Vida después de la matanza de Atocha
Dos pistoleros de la extrema derecha asesinaron hace 25 años a cinco militantes del PCE para acabar con la transición
Eran unos tiempos en los que luchar por la democracia le podía costar a uno la vida o sufrir heridas con secuelas. Al comenzar el año 1977, la ley de Reforma Política, patrocinada por Adolfo Suárez, había sido aprobada en referéndum. Partidos y sindicatos vivían en el claroscuro de la tolerancia, pero no todavía en la legalidad, aunque ya se divisaba. Se perfilaban las primeras elecciones democráticas, aunque todavía quedaba el tabú de cómo integrar al PCE en la vida política sin que el Ejército dijera nada y no 'actuara' el aparato residual del franquismo. En este contexto se produjo la matanza de Atocha.
Era el lunes 24 de enero de 1977. El abogado Miguel Sarabia se llevó una sorpresa al ver la inusual estampa del conserje del despacho de abogados laboralistas (vinculado al PCE) de la madrileña calle de Atocha, 55, que caminaba hacia atrás con las manos en alto. No era su lugar habitual de trabajo, pero allí se iba a celebrar una reunión para tratar temas relacionados con el movimiento ciudadano. Sarabia recuerda que inmediatamente aparecieron dos individuos armados, uno con trenca y otro con anorak y capucha que le cubría la cabeza. Un tercero vigilaba la puerta de entrada (Fernando Lerdo de Tejada). Los intrusos preguntaron por 'Navarro', aunque nadie en la oficina sabía quién era, y conminaron a los presentes a tener 'las manitas arriba'.
Ruiz Huerta se apretó el vientre para detener la hemorragia y se acurrucó en un rincón. El tiroteo cesó y los asesinos se marcharon. Luis Ramos le dijo entonces: '¡Miguelito, nos han matado!'
En aquel piso tercero, la sala central, en la que habían irrumpido los pistoleros, daba a diversos despachos, los servicios y un pasillo. El que vestía anorak, que resultó ser Carlos García Juliá, de 24 años, militante de Fuerza Nueva, recorrió todas las habitaciones y arrancó los cables telefónicos.

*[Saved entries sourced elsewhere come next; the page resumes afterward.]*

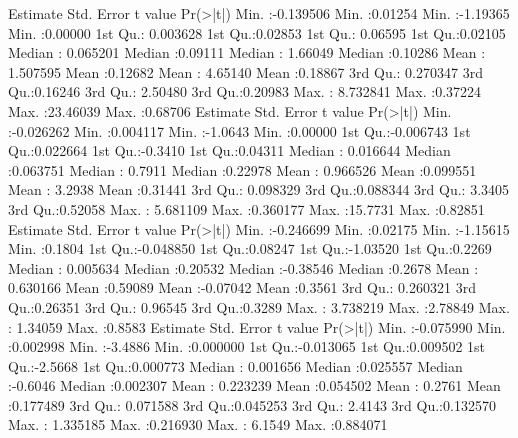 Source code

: \documentclass{article}
\begin{document}
\newpage
    Estimate           Std. Error         t value            Pr(>|t|)      
 Min.   :-0.139506   Min.   :0.01254   Min.   :-1.19365   Min.   :0.00000  
 1st Qu.: 0.003628   1st Qu.:0.02853   1st Qu.: 0.06595   1st Qu.:0.02105  
 Median : 0.065201   Median :0.09111   Median : 1.66049   Median :0.10286  
 Mean   : 1.507595   Mean   :0.12682   Mean   : 4.65140   Mean   :0.18867  
 3rd Qu.: 0.270347   3rd Qu.:0.16246   3rd Qu.: 2.50480   3rd Qu.:0.20983  
 Max.   : 8.732841   Max.   :0.37224   Max.   :23.46039   Max.   :0.68706  
\newpage
    Estimate           Std. Error          t value           Pr(>|t|)      
 Min.   :-0.026262   Min.   :0.004117   Min.   :-1.0643   Min.   :0.00000  
 1st Qu.:-0.006743   1st Qu.:0.022664   1st Qu.:-0.3410   1st Qu.:0.04311  
 Median : 0.016644   Median :0.063751   Median : 0.7911   Median :0.22978  
 Mean   : 0.966526   Mean   :0.099551   Mean   : 3.2938   Mean   :0.31441  
 3rd Qu.: 0.098329   3rd Qu.:0.088344   3rd Qu.: 3.3405   3rd Qu.:0.52058  
 Max.   : 5.681109   Max.   :0.360177   Max.   :15.7731   Max.   :0.82851  
\newpage
    Estimate           Std. Error         t value            Pr(>|t|)     
 Min.   :-0.246699   Min.   :0.02175   Min.   :-1.15615   Min.   :0.1804  
 1st Qu.:-0.048850   1st Qu.:0.08247   1st Qu.:-1.03520   1st Qu.:0.2269  
 Median : 0.005634   Median :0.20532   Median :-0.38546   Median :0.2678  
 Mean   : 0.630166   Mean   :0.59089   Mean   :-0.07042   Mean   :0.3561  
 3rd Qu.: 0.260321   3rd Qu.:0.26351   3rd Qu.: 0.96545   3rd Qu.:0.3289  
 Max.   : 3.738219   Max.   :2.78849   Max.   : 1.34059   Max.   :0.8583  
\newpage
    Estimate           Std. Error          t value           Pr(>|t|)       
 Min.   :-0.075990   Min.   :0.002998   Min.   :-3.4886   Min.   :0.000000  
 1st Qu.:-0.013065   1st Qu.:0.009502   1st Qu.:-2.5668   1st Qu.:0.000773  
 Median : 0.001656   Median :0.025557   Median :-0.6046   Median :0.002307  
 Mean   : 0.223239   Mean   :0.054502   Mean   : 0.2761   Mean   :0.177489  
 3rd Qu.: 0.071588   3rd Qu.:0.045253   3rd Qu.: 2.4143   3rd Qu.:0.132570  
 Max.   : 1.335185   Max.   :0.216930   Max.   : 6.1549   Max.   :0.884071  
\end{document}
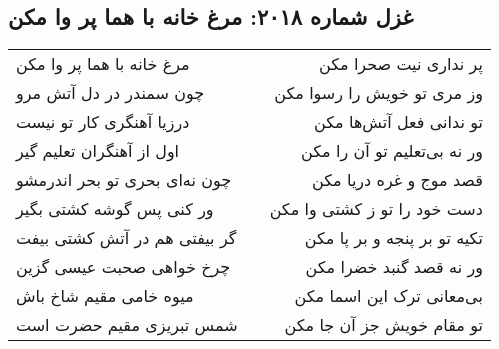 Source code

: \begin{center}
\section*{غزل شماره ۲۰۱۸: مرغ خانه با هما پر وا مکن}
\label{sec:2018}
\begin{longtable}{l p{0.5cm} r}
مرغ خانه با هما پر وا مکن
&&
پر نداری نیت صحرا مکن
\\
چون سمندر در دل آتش مرو
&&
وز مری تو خویش را رسوا مکن
\\
درزیا آهنگری کار تو نیست
&&
تو ندانی فعل آتش‌ها مکن
\\
اول از آهنگران تعلیم گیر
&&
ور نه بی‌تعلیم تو آن را مکن
\\
چون نه‌ای بحری تو بحر اندرمشو
&&
قصد موج و غره دریا مکن
\\
ور کنی پس گوشه کشتی بگیر
&&
دست خود را تو ز کشتی وا مکن
\\
گر بیفتی هم در آتش کشتی بیفت
&&
تکیه تو بر پنجه و بر پا مکن
\\
چرخ خواهی صحبت عیسی گزین
&&
ور نه قصد گنبد خضرا مکن
\\
میوه خامی مقیم شاخ باش
&&
بی‌معانی ترک این اسما مکن
\\
شمس تبریزی مقیم حضرت است
&&
تو مقام خویش جز آن جا مکن
\\
\end{longtable}
\end{center}
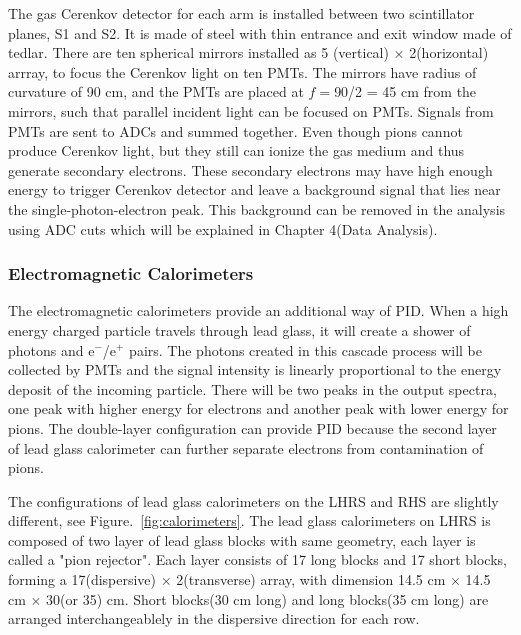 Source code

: The gas Cerenkov detector for each arm is installed between two scintillator planes, S1 and S2.
It is made of steel with thin entrance and exit window made of tedlar.
There are ten spherical mirrors installed as 5 (vertical) $\times$ 2(horizontal) arrray,
to focus the Cerenkov light on ten PMTs.
The mirrors have radius of curvature of 90 cm, and the PMTs are placed at $f=$90/2 = 45 cm from the mirrors,
such that parallel incident light can be focused on PMTs.
Signals from PMTs are sent to ADCs and summed together.
Even though pions cannot produce Cerenkov light, but they still can ionize the gas medium 
and thus generate secondary electrons. These secondary electrons may have high enough energy to trigger
Cerenkov detector and leave a background signal that lies near the single-photon-electron peak.
This background can be removed in the analysis using ADC cuts which will be explained in Chapter 4(Data Analysis).


\subsubsection{Electromagnetic Calorimeters}
The electromagnetic calorimeters provide an additional way of PID. When a high energy charged particle travels through 
lead glass, it will create a shower of photons and e$^-$/e$^+$ pairs. The photons created in this cascade process
will be collected by PMTs and the signal intensity is linearly proportional to the energy deposit of the incoming particle.
There will be two peaks in the output spectra, one peak with higher energy for electrons and another peak with lower energy
for pions. The double-layer configuration can provide PID because the second layer of lead glass calorimeter can further
separate electrons from contamination of pions.

The configurations of lead glass calorimeters on the LHRS and RHS are slightly different, see
Figure.~\ref{fig:calorimeters}.
The lead glass calorimeters on LHRS is composed of two layer of lead glass blocks with same geometry, each layer is called
a "pion rejector". Each layer consists of 17 long blocks and 17 short blocks, forming a 17(dispersive) $\times$
2(transverse) array, with dimension 14.5 cm $\times$ 14.5 cm $\times$ 30(or 35) cm.
Short blocks(30 cm long) and long blocks(35 cm long) are arranged interchangeablely in the dispersive direction for each row.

Se tropezó con dos personas a las que conminó para que fueran a la entrada. Se sorprendió al comprobar que uno de los abogados había estado aquella mañana negociando en un sindicato franquista (tratando de tú a tú a uno de sus jefes), nada menos que 'un comunista'. Entonces García Juliá y el otro asaltante, José Fernández Cerrá, comenzaron a disparar a las nueve personas reunidas en la sala de entrada. Uno de los abogados, Alejandro Ruiz Huerta, tuvo suerte al rebotar una bala en un bolígrafo. No obstante le hirieron varias veces en una pierna. Se hizo el muerto durante dos minutos, lo que le pareció entonces una eternidad como si hubieran pasado dos años. Ruiz Huerta vio a su compañero Enrique Valdelvira en el suelo, muerto.
Al comenzar el tiroteo, Sarabia se encontraba en la puerta que daba al pasillo con las manos en alto. Instintivamente, comenzó a girar 180 grados muy despacio, lo que tal vez le salvó la vida, pero fue herido muy gravemente en el intestino. Se apretó el vientre para detener la hemorragia y se acurrucó en un rincón. El tiroteo cesó y se fueron los asesinos. Vio el luctuoso panorama de los compañeros muertos. Y otro, Luis Ramos, le decía: 'Miguelito, nos han matado'.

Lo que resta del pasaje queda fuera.